Unlike `naturalJoin`, `whereIn` can be used when there are more than one matching value in the right table for values in the left table. This is true of `join` as well, but `whereIn` is faster to return matching rows than `join`.

Also, `whereIn` only provides filtering, and does not allow adding columns from the right table. In some cases it may be desirable to use `whereIn` to filter and then `join` to add columns from the right table. This provides similar performance to `naturalJoin` while still allowing multiple matches from the right table.

## Head & Tail Filtering

Head and tail filters are used to return the first or last set of rows of a table by specifying the number of rows desired or by specifying the percent of the table.

> [!NOTE]
> See also:
> [Dedicated Aggregators](./aggregate.md#dedicated-aggregators).

The following filters are used to return a specific number of rows:

- `head()`
- `tail()`

The following filters are used to return a specific percentage of rows:

- `headPct()`
- `tailPct()`

For example,

```python skip-test
t = db.t("LearnDeephaven" , "StockQuotes")\
    .where("Date = `2017-08-25`")\
t2 = t.head(10) # returns the first 10 rows of a table
t3 = t.tail(20) # returns the last 20 rows of a table
t4 = t.headPct(0.25) # returns the first 25% of rows contained in a table
t5 = t.tailPct(0.5) # returns the last 50% of rows contained in a table
```

![img](../../assets/coreops/headtail.png)

## DownsampledWhereFilter

The `DownsampledWhereFilter` enables users to downsample time series data by calculating the bin intervals for values, and then using `upperBin` and `lastBy` to select the last row for each bin.

> [!NOTE]
> The column containing the data to be binned must be sorted for the method to work.

```python skip-test
from deephaven import *

downsampledX = x.where(DownsampledWhereFilter("Timestamp", 5 * dbtu.MINUTE))
```

```groovy skip-test
import com.illumon.iris.db.v2.select.DownsampledWhereFilter

downsampledX = x.where(new DownsampledWhereFilter("Timestamp", 5 * MINUTE))
```

The default for this method is to downsample the bins based on `upperBin` and `lastBy`. However, you can downsample the bin based on `lowerBin` and `firstBy` by adding a third argument to the `DownsampledWhereFilter` method. An example follows with the third argument highlighted:

```python skip-test
from deephaven import *

downsampledX = x.where(
    DownsampledWhereFilter(
        "Timestamp", 5 * dbtu.MINUTE, DownsampledWhereFilter.SampleOrder.LOWERFIRST
    )
)
```

```groovy skip-test
import com.illumon.iris.db.v2.select.DownsampledWhereFilter

downsampledX = x.where(new DownsampledWhereFilter("Timestamp", 5 * MINUTE,
    DownsampledWhereFilter.SampleOrder.LOWERFIRST))
```

- `LOWERFIRST` is the constant for `lowerBin`/`firstBy`.
- `UPPERLAST` is the constant for `upperBin`/`lastBy`.
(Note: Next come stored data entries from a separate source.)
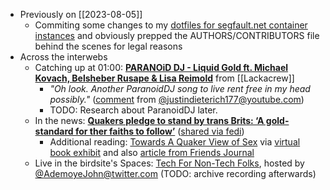 * Previously on [[2023-08-05]]
  * Commiting some changes to my [dotfiles for segfault.net container instances](https://github.com/ajhalili2006-experiments/segfault-config-hub/commits/6e15b5502779747ed7e2ab64a3c4baee46572394) and obviously prepped the AUTHORS/CONTRIBUTORS file  behind the scenes for legal reasons
* Across the interwebs
    * Catching up at 01:00: [**PARANOiD DJ - Liquid Gold ft. Michael Kovach, Belsheber Rusape & Lisa Reimold**](https://www.youtube.com/watch?v=UkxW26M_ZJE) from [[Lackacrew]]
        * _"Oh look. Another ParanoidDJ song to live rent free in my head possibly."_ ([comment](https://www.youtube.com/watch?v=UkxW26M_ZJE&lc=UgwFrPMTc_6JlbRPRKd4AaABAg) from [@justindieterich177@youtube.com](https://www.youtube.com/channel/UCkh4fjJCGoqO_UZw5Ek6tkA))
        * TODO: Research about ParanoidDJ later.
    * In the news: [**Quakers pledge to stand by trans Brits: ‘A gold-standard for ther faiths to follow’**](https://www.thepinknews.com/2023/08/01/quakers-trans-pledge-britain/) ([shared via fedi](https://wandering.shop/@Her_Doing/110820541736466531))
        * Additional reading: [Towards A Quaker View of Sex](https://exhibits.lgbtran.org/exhibits/show/towards-a-quaker-view-of-sex/read-the-report) via [virtual book exhibit](https://exhibits.lgbtran.org/exhibits/show/towards-a-quaker-view-of-sex) and also [article from Friends Journal](https://www.friendsjournal.org/from-a-quaker-view-of-sex/)
    * Live in the birdsite's Spaces: [Tech For Non-Tech Folks](https://twitter.com/i/spaces/1rmxPkMjPwLJN?s=20), hosted by [@AdemoyeJohn@twitter.com](https://twitter.com/AdemoyeJohn) (TODO: archive recording afterwards)
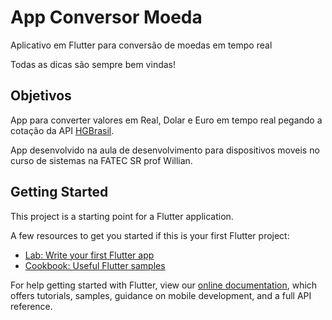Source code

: # App Conversor Moeda

Aplicativo em Flutter para conversão de moedas em tempo real

Todas as dicas são sempre bem vindas!

## Objetivos

App para converter valores em Real, Dolar e Euro em tempo real pegando a cotação da API [HGBrasil](https://api.hgbrasil.com/finance/?format=json-cors&key=development).

App desenvolvido na aula de desenvolvimento para dispositivos moveis no curso de sistemas na FATEC SR prof Willian.

## Getting Started

This project is a starting point for a Flutter application.

A few resources to get you started if this is your first Flutter project:

- [Lab: Write your first Flutter app](https://flutter.dev/docs/get-started/codelab)
- [Cookbook: Useful Flutter samples](https://flutter.dev/docs/cookbook)

For help getting started with Flutter, view our
[online documentation](https://flutter.dev/docs), which offers tutorials,
samples, guidance on mobile development, and a full API reference.
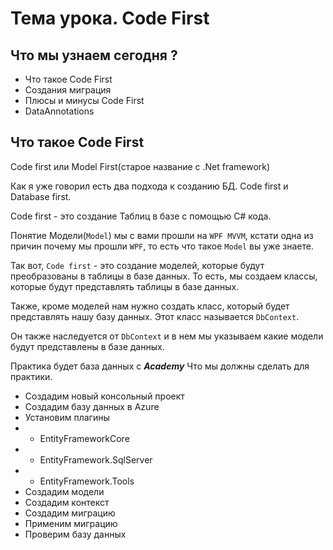 # Тема урока. Code First 

## Что мы узнаем сегодня ?
* Что такое Code First
* Создания миграция
* Плюсы и минусы Code First
* DataAnnotations


## Что такое Code First

Code first или Model First(старое название с .Net framework)


Как я уже говорил есть два подхода к созданию БД. Code first и Database first.

Code first - это создание Таблиц в базе с помощью C# кода.

Понятие Модели(`Model`) мы с вами прошли на `WPF MVVM`, кстати одна из причин почему мы прошли `WPF`, 
то есть что такое `Model` вы уже знаете.

Так вот, `Code first` - это создание моделей, которые будут преобразованы в таблицы в базе данных.
То есть, мы создаем классы, которые будут представлять таблицы в базе данных.

Также, кроме моделей нам нужно создать класс, который будет представлять нашу базу данных.
Этот класс называется `DbContext`.

Он также наследуется от `DbContext` и в нем мы указываем какие модели будут представлены в базе данных.

Практика будет база данных с ***Academy*** 
Что мы должны сделать для практики.
* Создадим новый консольный проект
* Создадим базу данных в Azure
* Установим плагины
* * EntityFrameworkCore
* * EntityFramework.SqlServer
* * EntityFramework.Tools
* Создадим модели
* Создадим контекст
* Создадим миграцию
* Применим миграцию
* Проверим базу данных


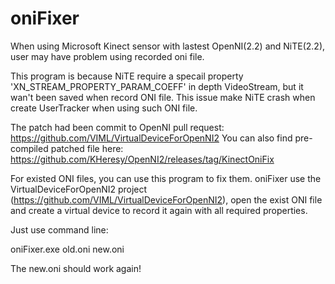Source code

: oniFixer
========

When using Microsoft Kinect sensor with lastest OpenNI(2.2) and NiTE(2.2), user may have problem using recorded oni file.

This program is because NiTE require a specail property 'XN_STREAM_PROPERTY_PARAM_COEFF' in depth VideoStream, but it wan't been saved when record ONI file.
This issue make NiTE crash when create UserTracker when using such ONI file.

The patch had been commit to OpenNI pull request: https://github.com/VIML/VirtualDeviceForOpenNI2
You can also find pre-compiled patched file here: https://github.com/KHeresy/OpenNI2/releases/tag/KinectOniFix

For existed ONI files, you can use this program to fix them.
oniFixer use the VirtualDeviceForOpenNI2 project (https://github.com/VIML/VirtualDeviceForOpenNI2), open the exist ONI file and create a virtual device to record it again with all required properties.

Just use command line:

  oniFixer.exe old.oni new.oni

The new.oni should work again!
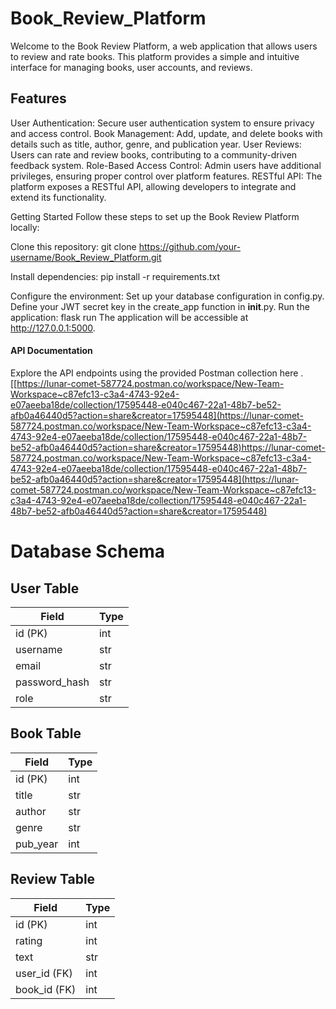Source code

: # Book_Review_Platform
Welcome to the Book Review Platform, a web application that allows users to review and rate books. This platform provides a simple and intuitive interface for managing books, user accounts, and reviews.


## Features
User Authentication: Secure user authentication system to ensure privacy and access control.
Book Management: Add, update, and delete books with details such as title, author, genre, and publication year.
User Reviews: Users can rate and review books, contributing to a community-driven feedback system.
Role-Based Access Control: Admin users have additional privileges, ensuring proper control over platform features.
RESTful API: The platform exposes a RESTful API, allowing developers to integrate and extend its functionality.


Getting Started
Follow these steps to set up the Book Review Platform locally:

Clone this repository:
git clone https://github.com/your-username/Book_Review_Platform.git

Install dependencies:
pip install -r requirements.txt

Configure the environment:
  Set up your database configuration in config.py.
  Define your JWT secret key in the create_app function in __init__.py.
Run the application:
  flask run
  The application will be accessible at http://127.0.0.1:5000.

#### API Documentation

Explore the API endpoints using the provided Postman collection here .
[[https://lunar-comet-587724.postman.co/workspace/New-Team-Workspace~c87efc13-c3a4-4743-92e4-e07aeeba18de/collection/17595448-e040c467-22a1-48b7-be52-afb0a46440d5?action=share&creator=17595448](https://lunar-comet-587724.postman.co/workspace/New-Team-Workspace~c87efc13-c3a4-4743-92e4-e07aeeba18de/collection/17595448-e040c467-22a1-48b7-be52-afb0a46440d5?action=share&creator=17595448)https://lunar-comet-587724.postman.co/workspace/New-Team-Workspace~c87efc13-c3a4-4743-92e4-e07aeeba18de/collection/17595448-e040c467-22a1-48b7-be52-afb0a46440d5?action=share&creator=17595448](https://lunar-comet-587724.postman.co/workspace/New-Team-Workspace~c87efc13-c3a4-4743-92e4-e07aeeba18de/collection/17595448-e040c467-22a1-48b7-be52-afb0a46440d5?action=share&creator=17595448)

# Database Schema

## User Table
| Field           | Type       |
| --------------- | ---------- |
| id (PK)         | int        |
| username        | str        |
| email           | str        |
| password_hash   | str        |
| role            | str        |

## Book Table
| Field           | Type       |
| --------------- | ---------- |
| id (PK)         | int        |
| title           | str        |
| author          | str        |
| genre           | str        |
| pub_year        | int        |

## Review Table
| Field           | Type       |
| --------------- | ---------- |
| id (PK)         | int        |
| rating          | int        |
| text            | str        |
| user_id (FK)    | int        |
| book_id (FK)    | int        |








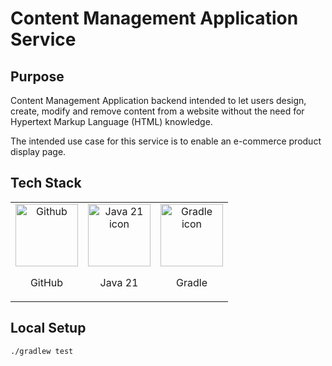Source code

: # Content Management Application Service

## Purpose

Content Management Application backend intended to let users design, create, modify and remove content from a website without the need for Hypertext Markup Language (HTML) knowledge.

The intended use case for this service is to enable an e-commerce product display page.

## Tech Stack
|                                                                                                                               |                                                                                                                                                                       | |
|:-----------------------------------------------------------------------------------------------------------------------------:|:---------------------------------------------------------------------------------------------------------------------------------------------------------------------:|:-------------------------:|
| <img height="100" alt="Github" src="https://static-00.iconduck.com/assets.00/github-icon-512x500-i14wp164.png"> <p>GitHub</p> |                 <img height="100" alt="Java 21 icon" src="https://static-00.iconduck.com/assets.00/java-icon-1511x2048-6ikx8301.png"> <p>Java 21</p>                  |<img height="100" alt="Gradle icon" src="https://static-00.iconduck.com/assets.00/file-type-light-gradle-icon-512x377-slv3rykw.png"> <p>Gradle</p>|

## Local Setup
`./gradlew test`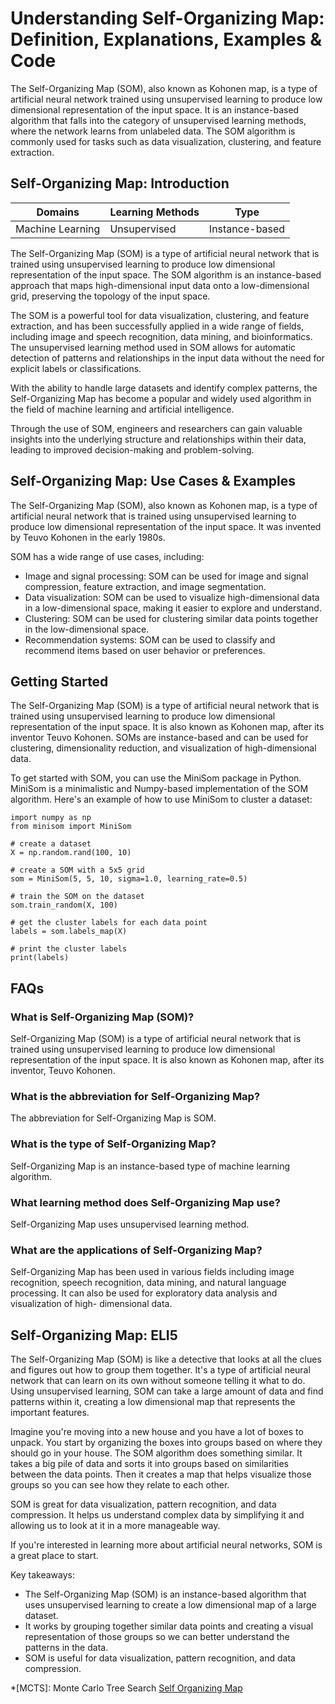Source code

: # Understanding Self-Organizing Map: Definition, Explanations, Examples & Code

The Self-Organizing Map (SOM), also known as Kohonen map, is a type of
artificial neural network trained using unsupervised learning to produce low
dimensional representation of the input space. It is an instance-based
algorithm that falls into the category of unsupervised learning methods, where
the network learns from unlabeled data. The SOM algorithm is commonly used for
tasks such as data visualization, clustering, and feature extraction.

## Self-Organizing Map: Introduction

Domains | Learning Methods | Type  
---|---|---  
Machine Learning | Unsupervised | Instance-based  
  
The Self-Organizing Map (SOM) is a type of artificial neural network that is
trained using unsupervised learning to produce low dimensional representation
of the input space. The SOM algorithm is an instance-based approach that maps
high-dimensional input data onto a low-dimensional grid, preserving the
topology of the input space.

The SOM is a powerful tool for data visualization, clustering, and feature
extraction, and has been successfully applied in a wide range of fields,
including image and speech recognition, data mining, and bioinformatics. The
unsupervised learning method used in SOM allows for automatic detection of
patterns and relationships in the input data without the need for explicit
labels or classifications.

With the ability to handle large datasets and identify complex patterns, the
Self-Organizing Map has become a popular and widely used algorithm in the
field of machine learning and artificial intelligence.

Through the use of SOM, engineers and researchers can gain valuable insights
into the underlying structure and relationships within their data, leading to
improved decision-making and problem-solving.

## Self-Organizing Map: Use Cases & Examples

The Self-Organizing Map (SOM), also known as Kohonen map, is a type of
artificial neural network that is trained using unsupervised learning to
produce low dimensional representation of the input space. It was invented by
Teuvo Kohonen in the early 1980s.

SOM has a wide range of use cases, including:

  * Image and signal processing: SOM can be used for image and signal compression, feature extraction, and image segmentation.
  * Data visualization: SOM can be used to visualize high-dimensional data in a low-dimensional space, making it easier to explore and understand.
  * Clustering: SOM can be used for clustering similar data points together in the low-dimensional space.
  * Recommendation systems: SOM can be used to classify and recommend items based on user behavior or preferences.

## Getting Started

The Self-Organizing Map (SOM) is a type of artificial neural network that is
trained using unsupervised learning to produce low dimensional representation
of the input space. It is also known as Kohonen map, after its inventor Teuvo
Kohonen. SOMs are instance-based and can be used for clustering,
dimensionality reduction, and visualization of high-dimensional data.

To get started with SOM, you can use the MiniSom package in Python. MiniSom is
a minimalistic and Numpy-based implementation of the SOM algorithm. Here's an
example of how to use MiniSom to cluster a dataset:

    
    
    
    import numpy as np
    from minisom import MiniSom
    
    # create a dataset
    X = np.random.rand(100, 10)
    
    # create a SOM with a 5x5 grid
    som = MiniSom(5, 5, 10, sigma=1.0, learning_rate=0.5)
    
    # train the SOM on the dataset
    som.train_random(X, 100)
    
    # get the cluster labels for each data point
    labels = som.labels_map(X)
    
    # print the cluster labels
    print(labels)
    
    

## FAQs

### What is Self-Organizing Map (SOM)?

Self-Organizing Map (SOM) is a type of artificial neural network that is
trained using unsupervised learning to produce low dimensional representation
of the input space. It is also known as Kohonen map, after its inventor, Teuvo
Kohonen.

### What is the abbreviation for Self-Organizing Map?

The abbreviation for Self-Organizing Map is SOM.

### What is the type of Self-Organizing Map?

Self-Organizing Map is an instance-based type of machine learning algorithm.

### What learning method does Self-Organizing Map use?

Self-Organizing Map uses unsupervised learning method.

### What are the applications of Self-Organizing Map?

Self-Organizing Map has been used in various fields including image
recognition, speech recognition, data mining, and natural language processing.
It can also be used for exploratory data analysis and visualization of high-
dimensional data.

## Self-Organizing Map: ELI5

The Self-Organizing Map (SOM) is like a detective that looks at all the clues
and figures out how to group them together. It's a type of artificial neural
network that can learn on its own without someone telling it what to do. Using
unsupervised learning, SOM can take a large amount of data and find patterns
within it, creating a low dimensional map that represents the important
features.

Imagine you're moving into a new house and you have a lot of boxes to unpack.
You start by organizing the boxes into groups based on where they should go in
your house. The SOM algorithm does something similar. It takes a big pile of
data and sorts it into groups based on similarities between the data points.
Then it creates a map that helps visualize those groups so you can see how
they relate to each other.

SOM is great for data visualization, pattern recognition, and data
compression. It helps us understand complex data by simplifying it and
allowing us to look at it in a more manageable way.

If you're interested in learning more about artificial neural networks, SOM is
a great place to start.

Key takeaways:

  * The Self-Organizing Map (SOM) is an instance-based algorithm that uses unsupervised learning to create a low dimensional map of a large dataset.
  * It works by grouping together similar data points and creating a visual representation of those groups so we can better understand the patterns in the data. 
  * SOM is useful for data visualization, pattern recognition, and data compression.

  *[MCTS]: Monte Carlo Tree Search
[Self Organizing Map](https://serp.ai/self-organizing-map/)

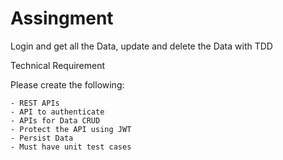 # Assingment 
Login and get all the Data, update and delete the Data with TDD


Technical Requirement

Please create the following:

    - REST APIs
    - API to authenticate
    - APIs for Data CRUD
    - Protect the API using JWT
    - Persist Data
    - Must have unit test cases

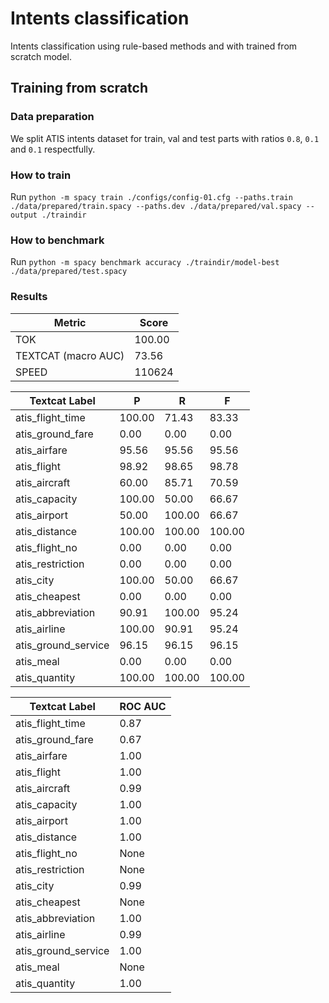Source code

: # Intents classification
Intents classification using rule-based methods and with trained from scratch model.

## Training from scratch

### Data preparation

We split ATIS intents dataset for train, val and test parts with ratios `0.8`, `0.1` and `0.1` respectfully.

### How to train

Run `python -m spacy train ./configs/config-01.cfg --paths.train ./data/prepared/train.spacy --paths.dev ./data/prepared/val.spacy --output ./traindir`

### How to benchmark
Run `python -m spacy benchmark accuracy ./traindir/model-best ./data/prepared/test.spacy`

### Results

| Metric              | Score  |
| ------------------- | ------ |
| TOK                 | 100.00 |
| TEXTCAT (macro AUC) | 73.56  |
| SPEED               | 110624 |

| Textcat Label        | P       | R       | F       |
|----------------------|---------|---------|---------|
| atis_flight_time     | 100.00  | 71.43   | 83.33   |
| atis_ground_fare     | 0.00    | 0.00    | 0.00    |
| atis_airfare         | 95.56   | 95.56   | 95.56   |
| atis_flight          | 98.92   | 98.65   | 98.78   |
| atis_aircraft        | 60.00   | 85.71   | 70.59   |
| atis_capacity        | 100.00  | 50.00   | 66.67   |
| atis_airport         | 50.00   | 100.00  | 66.67   |
| atis_distance        | 100.00  | 100.00  | 100.00  |
| atis_flight_no       | 0.00    | 0.00    | 0.00    |
| atis_restriction     | 0.00    | 0.00    | 0.00    |
| atis_city            | 100.00  | 50.00   | 66.67   |
| atis_cheapest        | 0.00    | 0.00    | 0.00    |
| atis_abbreviation    | 90.91   | 100.00  | 95.24   |
| atis_airline         | 100.00  | 90.91   | 95.24   |
| atis_ground_service  | 96.15   | 96.15   | 96.15   |
| atis_meal            | 0.00    | 0.00    | 0.00    |
| atis_quantity        | 100.00  | 100.00  | 100.00  |


| Textcat Label          | ROC AUC |
|------------------------|---------|
| atis_flight_time       | 0.87    |
| atis_ground_fare       | 0.67    |
| atis_airfare           | 1.00    |
| atis_flight            | 1.00    |
| atis_aircraft          | 0.99    |
| atis_capacity          | 1.00    |
| atis_airport           | 1.00    |
| atis_distance          | 1.00    |
| atis_flight_no         | None    |
| atis_restriction       | None    |
| atis_city              | 0.99    |
| atis_cheapest          | None    |
| atis_abbreviation      | 1.00    |
| atis_airline           | 0.99    |
| atis_ground_service    | 1.00    |
| atis_meal              | None    |
| atis_quantity          | 1.00    |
Either constant works in this query. However, if the third argument is not present, the downsampling will occur on an `upperBin`/`lastBy` basis.

> [!WARNING]
> The `DownsampleWhereFilter` cannot be used on ticking tables. To use it against intraday data, one option would be use `false` as a third argument for `db.i()`; e.g., `p=db.i("DbInternal","ProcessEventLog",false).where("Date=currentDateNy()")`.

All the following examples will give you the same result of trades after or including 11am:

```python skip-test
p = db.i("SystemEquity", "TradeData").where(
    "Date=`2012-02-15`", "Timestamp>='2012-02-15T11:00:00 NY'"
)

p = db.i("SystemEquity", "TradeData").where(
    "Date=`2012-02-15`", "Timestamp+'1:00:00'>='2012-02-15T10:00:00 NY'"
)

p = db.i("SystemEquity", "TradeData").where(
    "Date=`2012-02-15`", "Timestamp+'T1h'>='2012-02-15T10:00:00 NY'"
)

p = db.i("SystemEquity", "TradeData").where(
    "Date=`2012-02-15`", "hourOfDay(Timestamp, TZ_NY)>=11"
)
```

> [!NOTE]
> The ticks around the timestamp are regular ticks, not backticks.